Auch wenn diese visuelle Syntax mit der Renaissance nicht einfach verschwindet, so wird das Bild nun doch zur Manifestation eines künstlerischen Willens, der die ikonographischen Elemente in ein der Natur nachgebildetes Ganzes einfügt. Zu diesem integrativen Bildverständnis gehört jetzt erstmals die Beachtung von Lichteffekten, Schattenverläufen, Schattenwürfen. Körper und Gegenstände interagieren in einem Bildraum, der als Schauplatz ausformuliert, perspektivisch gestaltet und physikalisch plausibel beleuchtet ist, sei es durch die Darstellung von natürlichem oder künstlichem Licht.

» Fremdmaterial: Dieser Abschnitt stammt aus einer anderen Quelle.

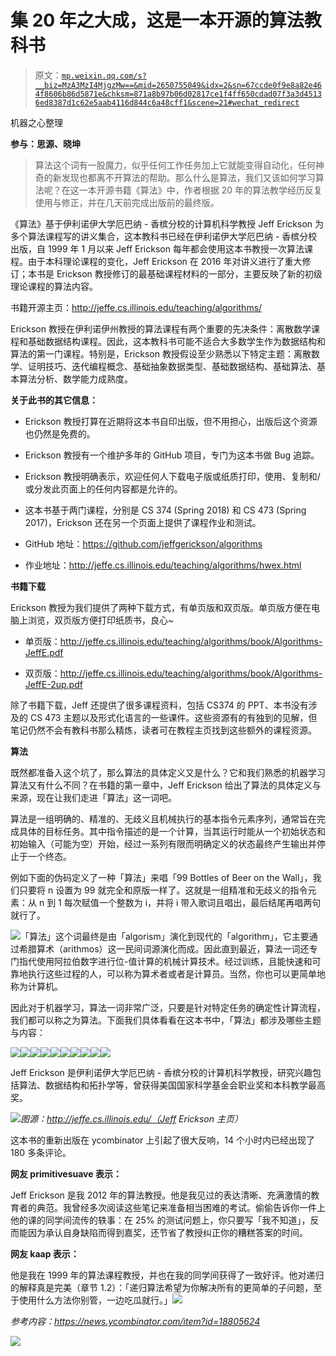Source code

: # 集 20 年之大成，这是一本开源的算法教科书

> 原文：[`mp.weixin.qq.com/s?__biz=MzA3MzI4MjgzMw==&mid=2650755049&idx=2&sn=67ccde0f9e8a82e464f8606b86d5871e&chksm=871a8b97b06d02817ce1f4ff650cdad07f3a3d45136ed8387d1c62e5aab4116d844c6a48cff1&scene=21#wechat_redirect`](http://mp.weixin.qq.com/s?__biz=MzA3MzI4MjgzMw==&mid=2650755049&idx=2&sn=67ccde0f9e8a82e464f8606b86d5871e&chksm=871a8b97b06d02817ce1f4ff650cdad07f3a3d45136ed8387d1c62e5aab4116d844c6a48cff1&scene=21#wechat_redirect)

机器之心整理

**参与：思源、晓坤**

> 算法这个词有一股魔力，似乎任何工作任务加上它就能变得自动化，任何神奇的新发现也都离不开算法的帮助。那么什么是算法，我们又该如何学习算法呢？在这一本开源书籍《算法》中，作者根据 20 年的算法教学经历反复使用与修正，并在几天前完成出版前的最终版。

《算法》基于伊利诺伊大学厄巴纳 - 香槟分校的计算机科学教授 Jeff Erickson 为多个算法课程写的讲义集合，这本教科书已经在伊利诺伊大学厄巴纳 - 香槟分校出版，自 1999 年 1 月以来 Jeff Erickson 每年都会使用这本书教授一次算法课程。由于本科理论课程的变化，Jeff Erickson 在 2016 年对讲义进行了重大修订；本书是 Erickson 教授修订的最基础课程材料的一部分，主要反映了新的初级理论课程的算法内容。

书籍开源主页：http://jeffe.cs.illinois.edu/teaching/algorithms/

Erickson 教授在伊利诺伊州教授的算法课程有两个重要的先决条件：离散数学课程和基础数据结构课程。因此，这本教科书可能不适合大多数学生作为数据结构和算法的第一门课程。特别是，Erickson 教授假设至少熟悉以下特定主题：离散数学、证明技巧、迭代编程概念、基础抽象数据类型、基础数据结构、基础算法、基本算法分析、数学能力成熟度。

**关于此书的其它信息：**

*   Erickson 教授打算在近期将这本书自印出版，但不用担心，出版后这个资源也仍然是免费的。

*   Erickson 教授有一个维护多年的 GitHub 项目，专门为这本书做 Bug 追踪。

*   Erickson 教授明确表示，欢迎任何人下载电子版或纸质打印，使用、复制和/或分发此页面上的任何内容都是允许的。

*   这本书基于两门课程，分别是 CS 374 (Spring 2018) 和 CS 473 (Spring 2017)，Erickson 还在另一个页面上提供了课程作业和测试。

*   GitHub 地址：https://github.com/jeffgerickson/algorithms

*   作业地址：http://jeffe.cs.illinois.edu/teaching/algorithms/hwex.html

**书籍下载**

Erickson 教授为我们提供了两种下载方式，有单页版和双页版。单页版方便在电脑上浏览，双页版方便打印纸质书，良心~

*   单页版：http://jeffe.cs.illinois.edu/teaching/algorithms/book/Algorithms-JeffE.pdf

*   双页版：http://jeffe.cs.illinois.edu/teaching/algorithms/book/Algorithms-JeffE-2up.pdf

除了书籍下载，Jeff 还提供了很多课程资料，包括 CS374 的 PPT、本书没有涉及的 CS 473 主题以及形式化语言的一些课件。这些资源有的有独到的见解，但笔记仍然不会有教科书那么精炼，读者可在教程主页找到这些额外的课程资源。

**算法** 

既然都准备入这个坑了，那么算法的具体定义又是什么？它和我们熟悉的机器学习算法又有什么不同？在书籍的第一章中，Jeff Erickson 给出了算法的具体定义与来源，现在让我们走进「算法」这一词吧。

算法是一组明确的、精准的、无歧义且机械执行的基本指令元素序列，通常旨在完成具体的目标任务。其中指令描述的是一个计算，当其运行时能从一个初始状态和初始输入（可能为空）开始，经过一系列有限而明确定义的状态最终产生输出并停止于一个终态。

例如下面的伪码定义了一种「算法」来唱「99 Bottles of Beer on the Wall」，我们只要将 n 设置为 99 就完全和原版一样了。这就是一组精准和无歧义的指令元素：从 n 到 1 每次赋值一个整数为 i，并将 i 带入歌词且唱出，最后结尾再唱两句就行了。

![](img/40aa98595136c4c8a915d12944c78ae3.jpg)「算法」这个词最终是由「algorism」演化到现代的「algorithm」，它主要通过希腊算术（arithmos）这一民间词源演化而成。因此直到最近，算法一词还专门指代使用阿拉伯数字进行位-值计算的机械计算技术。经过训练，且能快速和可靠地执行这些过程的人，可以称为算术者或者是计算员。当然，你也可以更简单地称为计算机。

因此对于机器学习，算法一词非常广泛，只要是针对特定任务的确定性计算流程，我们都可以称之为算法。下面我们具体看看在这本书中，「算法」都涉及哪些主题与内容：

![](img/131b903b492c82a1dc6af61947f570a0.jpg)![](img/a39684e06fdb2734d660fde1422b8bf3.jpg)![](img/62ca2f9e4db06221dabffcff8e06a7a9.jpg)![](img/dff623bea3d6625714c2acb5bdca1547.jpg)![](img/10b3951951ee35e5110701d6ebb78743.jpg)![](img/727b864e095a2ccb8c00e21817f028bf.jpg)![](img/e08b769444ecdb2040bcf909c6b5f821.jpg)![](img/964e60406284dab876dba5de60b20fe5.jpg)![](img/cd2d0359315aa0456c74ad0968446bd1.jpg)![](img/d573d97667fe463464b5897c5e6d4c6b.jpg)

Jeff Erickson 是伊利诺伊大学厄巴纳 - 香槟分校的计算机科学教授，研究兴趣包括算法、数据结构和拓扑学等，曾获得美国国家科学基金会职业奖和本科教学最高奖。

![](img/320e59f31a1b6965f0a7cf085cb4a80c.jpg)*图源：http://jeffe.cs.illinois.edu/（Jeff Erickson 主页）*

这本书的重新出版在 ycombinator 上引起了很大反响，14 个小时内已经出现了 180 多条评论。

**网友 primitivesuave 表示：**

Jeff Erickson 是我 2012 年的算法教授。他是我见过的表达清晰、充满激情的教育者的典范。我曾经多次阅读这些笔记来准备相当困难的考试。偷偷告诉你一件上他的课的同学间流传的轶事：在 25% 的测试问题上，你只要写「我不知道」，反而能因为承认自身缺陷而得到嘉奖，还节省了教授纠正你的糟糕答案的时间。

**网友 kaap 表示：**

他是我在 1999 年的算法课程教授，并也在我的同学间获得了一致好评。他对递归的解释真是完美（章节 1.2）：「递归算法希望为你解决所有的更简单的子问题，至于使用什么方法你别管，一边吃瓜就行。」****![](img/98db554c57db91144fde9866558fb8c3.jpg)****

*参考内容：https://news.ycombinator.com/item?id=18805624* 

![](img/07eadf2c876afc3e212aca92b5489e41.jpg)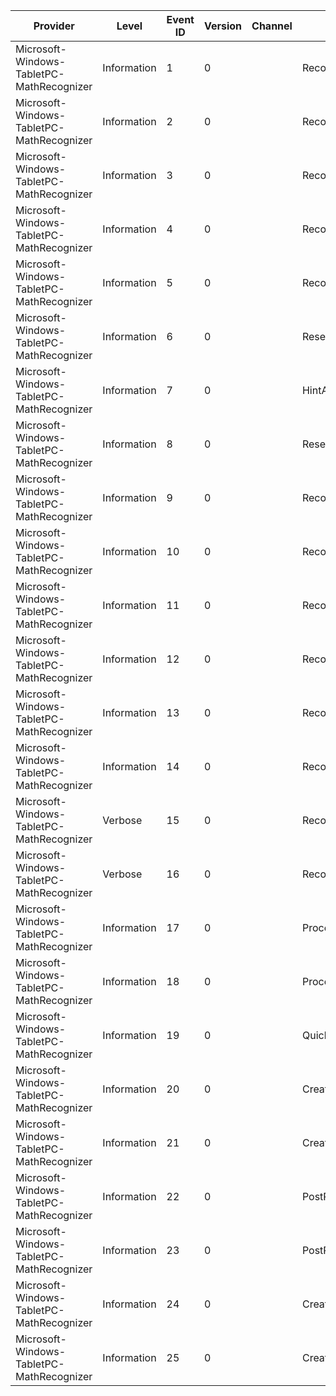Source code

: Provider                                   |  Level        |  Event ID  |  Version  |  Channel  |  Task                               |  Opcode  |  Keyword  |  Message
-------------------------------------------|---------------|------------|-----------|-----------|-------------------------------------|----------|-----------|---------
Microsoft-Windows-TabletPC-MathRecognizer  |  Information  |  1         |  0        |           |  Recognition                        |  Start   |           |
Microsoft-Windows-TabletPC-MathRecognizer  |  Information  |  2         |  0        |           |  Recognition                        |  Stop    |           |
Microsoft-Windows-TabletPC-MathRecognizer  |  Information  |  3         |  0        |           |  RecognitionStrokes                 |          |           |
Microsoft-Windows-TabletPC-MathRecognizer  |  Information  |  4         |  0        |           |  RecognitionRegions                 |          |           |
Microsoft-Windows-TabletPC-MathRecognizer  |  Information  |  5         |  0        |           |  RecognitionPartitions              |          |           |
Microsoft-Windows-TabletPC-MathRecognizer  |  Information  |  6         |  0        |           |  ResetRecognitionContext            |          |           |
Microsoft-Windows-TabletPC-MathRecognizer  |  Information  |  7         |  0        |           |  HintApplication                    |          |           |
Microsoft-Windows-TabletPC-MathRecognizer  |  Information  |  8         |  0        |           |  ResetLastConstraint                |          |           |
Microsoft-Windows-TabletPC-MathRecognizer  |  Information  |  9         |  0        |           |  RecognitionFailed                  |          |           |
Microsoft-Windows-TabletPC-MathRecognizer  |  Information  |  10        |  0        |           |  RecognitionAlternates              |  Start   |           |
Microsoft-Windows-TabletPC-MathRecognizer  |  Information  |  11        |  0        |           |  RecognitionAlternates              |  Stop    |           |
Microsoft-Windows-TabletPC-MathRecognizer  |  Information  |  12        |  0        |           |  RecognitionTest                    |          |           |
Microsoft-Windows-TabletPC-MathRecognizer  |  Information  |  13        |  0        |           |  RecognitionSymbolReco              |  Start   |           |
Microsoft-Windows-TabletPC-MathRecognizer  |  Information  |  14        |  0        |           |  RecognitionSymbolReco              |  Stop    |           |
Microsoft-Windows-TabletPC-MathRecognizer  |  Verbose      |  15        |  0        |           |  RecognitionStructureReco           |  Start   |           |
Microsoft-Windows-TabletPC-MathRecognizer  |  Verbose      |  16        |  0        |           |  RecognitionStructureReco           |  Stop    |           |
Microsoft-Windows-TabletPC-MathRecognizer  |  Information  |  17        |  0        |           |  ProcessWorkingSetRecognitionBegin  |          |           |
Microsoft-Windows-TabletPC-MathRecognizer  |  Information  |  18        |  0        |           |  ProcessWorkingSetRecognitionEnd    |          |           |
Microsoft-Windows-TabletPC-MathRecognizer  |  Information  |  19        |  0        |           |  QuickSymbolCorrection              |          |           |
Microsoft-Windows-TabletPC-MathRecognizer  |  Information  |  20        |  0        |           |  CreateMathRecognizer               |  Start   |           |
Microsoft-Windows-TabletPC-MathRecognizer  |  Information  |  21        |  0        |           |  CreateMathRecognizer               |  Stop    |           |
Microsoft-Windows-TabletPC-MathRecognizer  |  Information  |  22        |  0        |           |  PostProcessingRecoResult           |  Start   |           |
Microsoft-Windows-TabletPC-MathRecognizer  |  Information  |  23        |  0        |           |  PostProcessingRecoResult           |  Stop    |           |
Microsoft-Windows-TabletPC-MathRecognizer  |  Information  |  24        |  0        |           |  CreateMathRecognizerContext        |  Start   |           |
Microsoft-Windows-TabletPC-MathRecognizer  |  Information  |  25        |  0        |           |  CreateMathRecognizerContext        |  Stop    |           |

Von der Theatralik zum existentiellen Ringen
Caravaggio (eigentlich: Michelangelo Merisi, 1571–1610) ist der frühbarocke Virtuose des dynamischen Geschehens im Raum und der extremen Lichteffekte. In seinem Schule machenden Chiaroscuro-Stil sind die Schatten von dramatischer Schwärze, um die hell erleuchteten Stellen umso schärfer herauszuheben – oder umgekehrt: Das Licht ist so grell, damit die Schatten möglichst tief und unheimlich wirken. Vom Barock bis zur Romantik haben sowohl Grosse der Kunst wie auch ungezählte Kleinmeister das Spiel mit dem Düsteren und Dramatischen für theatralische Malereien, Bühnendekorationen und vieles mehr weidlich benutzt.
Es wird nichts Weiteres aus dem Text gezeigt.